── Provided data
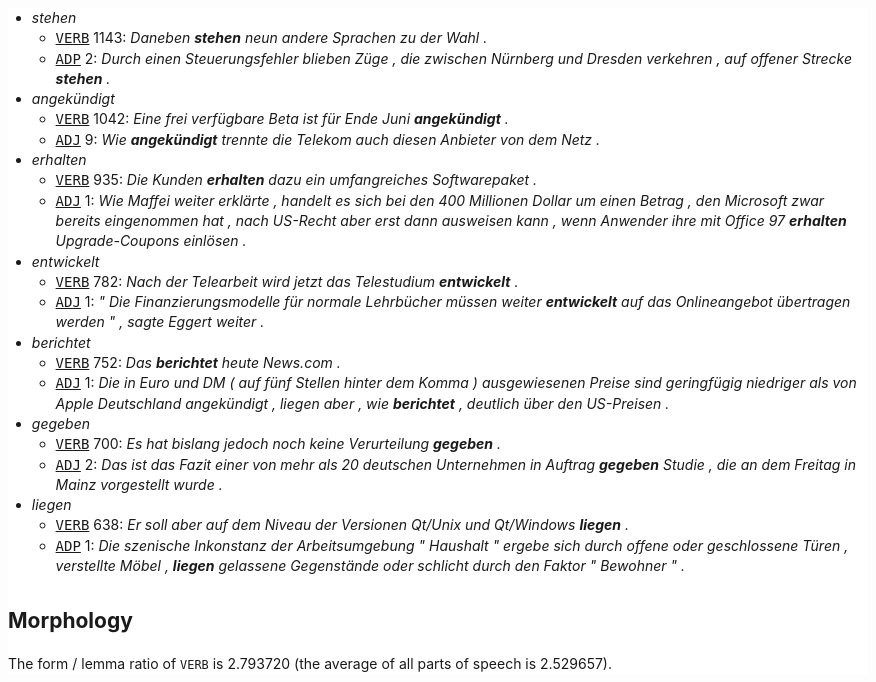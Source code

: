 * <em>stehen</em>
  * <tt><a href="de_hdt-pos-VERB.html">VERB</a></tt> 1143: <em>Daneben <b>stehen</b> neun andere Sprachen zu der Wahl .</em>
  * <tt><a href="de_hdt-pos-ADP.html">ADP</a></tt> 2: <em>Durch einen Steuerungsfehler blieben Züge , die zwischen Nürnberg und Dresden verkehren , auf offener Strecke <b>stehen</b> .</em>
* <em>angekündigt</em>
  * <tt><a href="de_hdt-pos-VERB.html">VERB</a></tt> 1042: <em>Eine frei verfügbare Beta ist für Ende Juni <b>angekündigt</b> .</em>
  * <tt><a href="de_hdt-pos-ADJ.html">ADJ</a></tt> 9: <em>Wie <b>angekündigt</b> trennte die Telekom auch diesen Anbieter von dem Netz .</em>
* <em>erhalten</em>
  * <tt><a href="de_hdt-pos-VERB.html">VERB</a></tt> 935: <em>Die Kunden <b>erhalten</b> dazu ein umfangreiches Softwarepaket .</em>
  * <tt><a href="de_hdt-pos-ADJ.html">ADJ</a></tt> 1: <em>Wie Maffei weiter erklärte , handelt es sich bei den 400 Millionen Dollar um einen Betrag , den Microsoft zwar bereits eingenommen hat , nach US-Recht aber erst dann ausweisen kann , wenn Anwender ihre mit Office 97 <b>erhalten</b> Upgrade-Coupons einlösen .</em>
* <em>entwickelt</em>
  * <tt><a href="de_hdt-pos-VERB.html">VERB</a></tt> 782: <em>Nach der Telearbeit wird jetzt das Telestudium <b>entwickelt</b> .</em>
  * <tt><a href="de_hdt-pos-ADJ.html">ADJ</a></tt> 1: <em>" Die Finanzierungsmodelle für normale Lehrbücher müssen weiter <b>entwickelt</b> auf das Onlineangebot übertragen werden " , sagte Eggert weiter .</em>
* <em>berichtet</em>
  * <tt><a href="de_hdt-pos-VERB.html">VERB</a></tt> 752: <em>Das <b>berichtet</b> heute News.com .</em>
  * <tt><a href="de_hdt-pos-ADJ.html">ADJ</a></tt> 1: <em>Die in Euro und DM ( auf fünf Stellen hinter dem Komma ) ausgewiesenen Preise sind geringfügig niedriger als von Apple Deutschland angekündigt , liegen aber , wie <b>berichtet</b> , deutlich über den US-Preisen .</em>
* <em>gegeben</em>
  * <tt><a href="de_hdt-pos-VERB.html">VERB</a></tt> 700: <em>Es hat bislang jedoch noch keine Verurteilung <b>gegeben</b> .</em>
  * <tt><a href="de_hdt-pos-ADJ.html">ADJ</a></tt> 2: <em>Das ist das Fazit einer von mehr als 20 deutschen Unternehmen in Auftrag <b>gegeben</b> Studie , die an dem Freitag in Mainz vorgestellt wurde .</em>
* <em>liegen</em>
  * <tt><a href="de_hdt-pos-VERB.html">VERB</a></tt> 638: <em>Er soll aber auf dem Niveau der Versionen Qt/Unix und Qt/Windows <b>liegen</b> .</em>
  * <tt><a href="de_hdt-pos-ADP.html">ADP</a></tt> 1: <em>Die szenische Inkonstanz der Arbeitsumgebung " Haushalt " ergebe sich durch offene oder geschlossene Türen , verstellte Möbel , <b>liegen</b> gelassene Gegenstände oder schlicht durch den Faktor " Bewohner " .</em>

## Morphology

The form / lemma ratio of `VERB` is 2.793720 (the average of all parts of speech is 2.529657).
────
#### [Your task]
Go line by line through the records and copy those that contain the word "angekündigt".

#### [Answer to this problem]
* <em>angekündigt</em>
  * <tt><a href="de_hdt-pos-VERB.html">VERB</a></tt> 1042: <em>Eine frei verfügbare Beta ist für Ende Juni <b>angekündigt</b> .</em>
  * <tt><a href="de_hdt-pos-ADJ.html">ADJ</a></tt> 9: <em>Wie <b>angekündigt</b> trennte die Telekom auch diesen Anbieter von dem Netz .</em>
  * <tt><a href="de_hdt-pos-ADJ.html">ADJ</a></tt> 1: <em>Die in Euro und DM ( auf fünf Stellen hinter dem Komma ) ausgewiesenen Preise sind geringfügig niedriger als von Apple Deutschland angekündigt , liegen aber , wie <b>berichtet</b> , deutlich über den US-Preisen .</em>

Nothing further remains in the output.